De toutes parts, des questions fusent : Où suis-je ? Combien sommes-nous ? Vous plaisantez ? Qui êtes-vous pour me parler de la sorte ? Comment cela va-t-il finir ? Mais pourquoi pleurez-vous ?
Dans le brouhaha, on distingue quelques réponses, comme venues de nulle part. Certaines sont violentes, péremptoires, destinées à faire taire l'adversaire, d'autres lamentables ou encore de pure convention. Mais très vite, on prend la mesure des décalages : les réponses sont souvent étrangères aux questions qui, à leur tour, ne semblent en attente d'aucune réponse. Les malentendus abondent, qui prennent force de loi. Cette cacophonie pourrait être joyeuse : elle n'est que risible. Toutes ces voix impuissantes à se parler, à se rassembler, on se fatigue à les distinguer, à tenter de démêler en elles le vrai du faux. Alors il faut lutter avec le langage, ruser avec les lieux communs, les idées emprisonnées dans les expressions toutes faites. Avec ou contre ? Finalement, nous jouons moins avec les mots qu'ils ne jouent avec nous.

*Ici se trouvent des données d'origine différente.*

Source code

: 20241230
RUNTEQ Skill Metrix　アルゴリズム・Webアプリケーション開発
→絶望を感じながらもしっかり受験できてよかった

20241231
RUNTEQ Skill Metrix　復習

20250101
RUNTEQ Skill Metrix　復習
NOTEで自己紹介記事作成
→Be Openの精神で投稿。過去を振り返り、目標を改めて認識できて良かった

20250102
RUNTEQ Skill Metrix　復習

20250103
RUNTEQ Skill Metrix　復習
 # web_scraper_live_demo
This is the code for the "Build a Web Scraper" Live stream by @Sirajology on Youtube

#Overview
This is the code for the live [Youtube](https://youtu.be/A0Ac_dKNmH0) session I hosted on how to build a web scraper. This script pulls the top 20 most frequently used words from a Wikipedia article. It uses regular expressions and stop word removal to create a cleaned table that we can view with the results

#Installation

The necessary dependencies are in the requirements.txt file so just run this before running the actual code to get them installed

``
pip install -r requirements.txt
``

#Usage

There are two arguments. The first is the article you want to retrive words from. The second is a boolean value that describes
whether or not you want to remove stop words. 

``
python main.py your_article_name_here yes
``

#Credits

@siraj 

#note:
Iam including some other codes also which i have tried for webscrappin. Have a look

Au milieu de ce paysage de voix et de discours, au centre de la société invisible qu'ils finissent par former, une montagne s'élève soudain. Si elle n'était d'opérette et de carton-pâte, elle serait symbolique. Sur l'une des pentes, un alpiniste d'occasion, tel un ludion silencieux, monte, et surtout descend. Sur sa malheureuse personne, beaucoup de paroles vont converger.
Quant à l'auteur, il revendique "l'entêtement" du "guetteur" dont parlait Roland Barthes. Un guetteur placé "à la croisée de tous les discours, en position triviale".